A pesar de que la campaña de improperios desde Ankara no ha cesado desde
entonces, lo cierto es que los holandeses desmintieron rotundamente a Erdogan
con su voto en las elecciones legislativas del pasado miércoles, al desechar
los cantos de sirena del xenófobo Geert Wilders –líder del ultraderechista
Partido por la Libertad– y votar masivamente por partidos de centro, con un
respaldo especial a los más proeuropeos. Cierto, Wilders –con un 13% de los
votos– tiene un apoyo con el que nunca soñó Anton Mussert, del que no deja de
ser una versión edulcorada. Pero también lo es que, a pesar de todo el viento a
favor, su avance electoral no le ha permitido recuperar los niveles que
consiguió en el 2010 (15%) y que, aún siendo el segundo partido en sufragios,
no deja de ser una formación minoritaria. Lo más significativo, lo fundamental
del voto del miércoles, es que Holanda ha roto la terrible secuencia nacionalista-xenófoba
iniciada en junio del 2016 con la victoria del Brexit en el Reino Unido y
seguida en noviembre con la elección de Donald
Trump como presidente de Estados Unidos. Y que amenazaba, en una especie
de efecto dominó, a los Países Bajos y a
Francia.
El mismo miércoles, mientras los holandeses votaban contra la xenofobia,
Trump visitaba la tumba del presidente Andrew Jackson (1767-1845), en Nashville, para rendirle homenaje con
motivo del 250 aniversario de su nacimiento. A Trump le gusta compararse con el
general Jackson, séptimo presidente de EE.UU. (1829-1837), de quien tiene un
retrato colgado en el despacho Oval. Conocido a la sazón como el presidente del
pueblo, Jackson también desarboló con su elección al establishment de la época.

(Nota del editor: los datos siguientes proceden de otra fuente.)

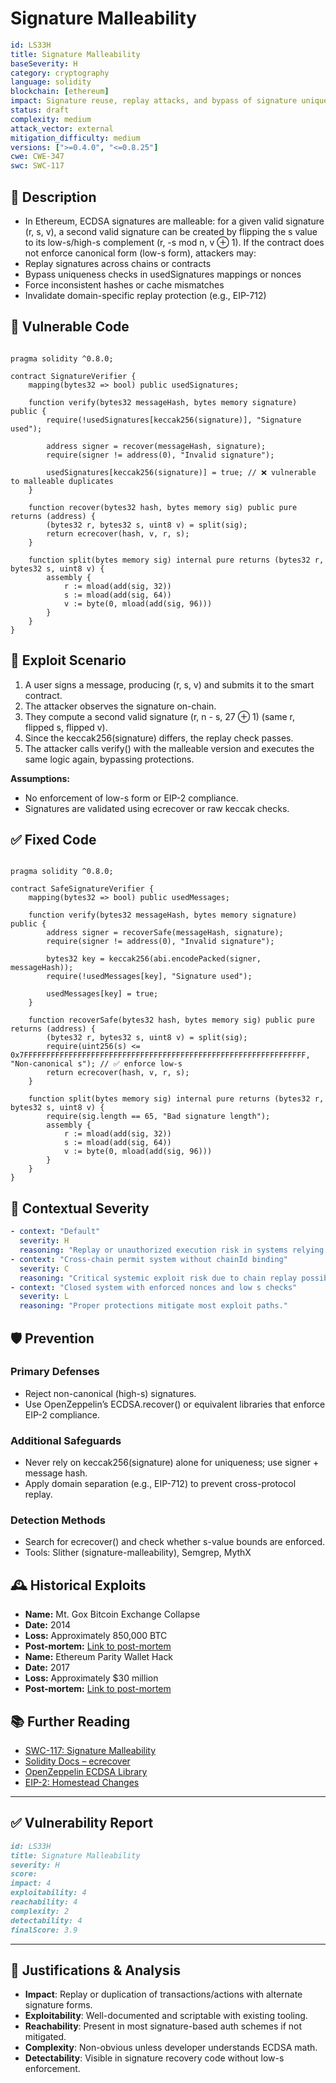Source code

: # Signature Malleability

```YAML
id: LS33H
title: Signature Malleability 
baseSeverity: H
category: cryptography
language: solidity
blockchain: [ethereum]
impact: Signature reuse, replay attacks, and bypass of signature uniqueness checks
status: draft
complexity: medium
attack_vector: external
mitigation_difficulty: medium
versions: [">=0.4.0", "<=0.8.25"]
cwe: CWE-347
swc: SWC-117
```

## 📝 Description

- In Ethereum, ECDSA signatures are malleable: for a given valid signature (r, s, v), a second valid signature can be created by flipping the s value to its low-s/high-s complement (r, -s mod n, v ⊕ 1). If the contract does not enforce canonical form (low-s form), attackers may:
- Replay signatures across chains or contracts
- Bypass uniqueness checks in usedSignatures mappings or nonces
- Force inconsistent hashes or cache mismatches
- Invalidate domain-specific replay protection (e.g., EIP-712)

## 🚨 Vulnerable Code

```solidity

pragma solidity ^0.8.0;

contract SignatureVerifier {
    mapping(bytes32 => bool) public usedSignatures;

    function verify(bytes32 messageHash, bytes memory signature) public {
        require(!usedSignatures[keccak256(signature)], "Signature used");

        address signer = recover(messageHash, signature);
        require(signer != address(0), "Invalid signature");

        usedSignatures[keccak256(signature)] = true; // ❌ vulnerable to malleable duplicates
    }

    function recover(bytes32 hash, bytes memory sig) public pure returns (address) {
        (bytes32 r, bytes32 s, uint8 v) = split(sig);
        return ecrecover(hash, v, r, s);
    }

    function split(bytes memory sig) internal pure returns (bytes32 r, bytes32 s, uint8 v) {
        assembly {
            r := mload(add(sig, 32))
            s := mload(add(sig, 64))
            v := byte(0, mload(add(sig, 96)))
        }
    }
}
```

## 🧪 Exploit Scenario

1. A user signs a message, producing (r, s, v) and submits it to the smart contract.
2. The attacker observes the signature on-chain.
3. They compute a second valid signature (r, n - s, 27 ⊕ 1) (same r, flipped s, flipped v).
4. Since the keccak256(signature) differs, the replay check passes.
5. The attacker calls verify() with the malleable version and executes the same logic again, bypassing protections.

**Assumptions:**

- No enforcement of low-s form or EIP-2 compliance.
- Signatures are validated using ecrecover or raw keccak checks.

## ✅ Fixed Code

```solidity

pragma solidity ^0.8.0;

contract SafeSignatureVerifier {
    mapping(bytes32 => bool) public usedMessages;

    function verify(bytes32 messageHash, bytes memory signature) public {
        address signer = recoverSafe(messageHash, signature);
        require(signer != address(0), "Invalid signature");

        bytes32 key = keccak256(abi.encodePacked(signer, messageHash));
        require(!usedMessages[key], "Signature used");

        usedMessages[key] = true;
    }

    function recoverSafe(bytes32 hash, bytes memory sig) public pure returns (address) {
        (bytes32 r, bytes32 s, uint8 v) = split(sig);
        require(uint256(s) <= 0x7FFFFFFFFFFFFFFFFFFFFFFFFFFFFFFFFFFFFFFFFFFFFFFFFFFFFFFFFFFFFFFF, "Non-canonical s"); // ✅ enforce low-s
        return ecrecover(hash, v, r, s);
    }

    function split(bytes memory sig) internal pure returns (bytes32 r, bytes32 s, uint8 v) {
        require(sig.length == 65, "Bad signature length");
        assembly {
            r := mload(add(sig, 32))
            s := mload(add(sig, 64))
            v := byte(0, mload(add(sig, 96)))
        }
    }
}
```

## 🧭 Contextual Severity

```yaml
- context: "Default"
  severity: H
  reasoning: "Replay or unauthorized execution risk in systems relying on signature uniqueness."
- context: "Cross-chain permit system without chainId binding"
  severity: C
  reasoning: "Critical systemic exploit risk due to chain replay possibility."
- context: "Closed system with enforced nonces and low s checks"
  severity: L
  reasoning: "Proper protections mitigate most exploit paths."
```

## 🛡️ Prevention

### Primary Defenses

- Reject non-canonical (high-s) signatures.
- Use OpenZeppelin’s ECDSA.recover() or equivalent libraries that enforce EIP-2 compliance.

### Additional Safeguards

- Never rely on keccak256(signature) alone for uniqueness; use signer + message hash.
- Apply domain separation (e.g., EIP-712) to prevent cross-protocol replay.

### Detection Methods

- Search for ecrecover() and check whether s-value bounds are enforced.
- Tools: Slither (signature-malleability), Semgrep, MythX

## 🕰️ Historical Exploits

- **Name:** Mt. Gox Bitcoin Exchange Collapse 
- **Date:** 2014 
- **Loss:** Approximately 850,000 BTC 
- **Post-mortem:** [Link to post-mortem](https://arxiv.org/abs/1403.6676) 
- **Name:** Ethereum Parity Wallet Hack 
- **Date:** 2017 
- **Loss:** Approximately $30 million 
- **Post-mortem:** [Link to post-mortem](https://metana.io/blog/how-do-signatures-and-malleability-impact-web3-security/) 
  
## 📚 Further Reading

- [SWC-117: Signature Malleability](https://swcregistry.io/docs/SWC-117/) 
- [Solidity Docs – ecrecover](https://docs.soliditylang.org/en/latest/units-and-global-variables.html#mathematical-and-cryptographic-functions) 
- [OpenZeppelin ECDSA Library](https://docs.openzeppelin.com/contracts/4.x/api/utils#ECDSA) 
- [EIP-2: Homestead Changes](https://eips.ethereum.org/EIPS/eip-2)

--- 

## ✅ Vulnerability Report

```markdown
id: LS33H
title: Signature Malleability 
severity: H
score:
impact: 4  
exploitability: 4 
reachability: 4  
complexity: 2    
detectability: 4 
finalScore: 3.9
```

---

## 📄 Justifications & Analysis

- **Impact**: Replay or duplication of transactions/actions with alternate signature forms.
- **Exploitability**: Well-documented and scriptable with existing tooling.
- **Reachability**: Present in most signature-based auth schemes if not mitigated.
- **Complexity**: Non-obvious unless developer understands ECDSA math.
- **Detectability**: Visible in signature recovery code without low-s enforcement.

Pero puestos a buscar paralelismos, Andrew Jackson era también un racista
integral, que después de haberse bregado como militar en las masacres de los
indios creek pasó a la historia por haber decretado en 1830 la deportación
masiva de los indios norteamericanos a reservas en el Oeste. Uno de los
ejecutores más despiadados de esta política, responsable de la operación de
destierro conocida como el Sendero de las Lágrimas –donde murieron 4.000
cheyennes– fue su sucesor en la Casa Blanca, Martin Van Buren. Ironías de la
historia, el primer presidente de EE.UU. de lengua y origen neerlandés...
“La gran masa siempre se inclina hacia el lado donde se halla el centro
de gravedad en cada momento”, escribió un abatido Stefan Zweig en 1941, en
plena guerra mundial. El pasado miércoles, y para alivio de toda Europa, los
holandeses acaso desplazaron el centro de gravedad.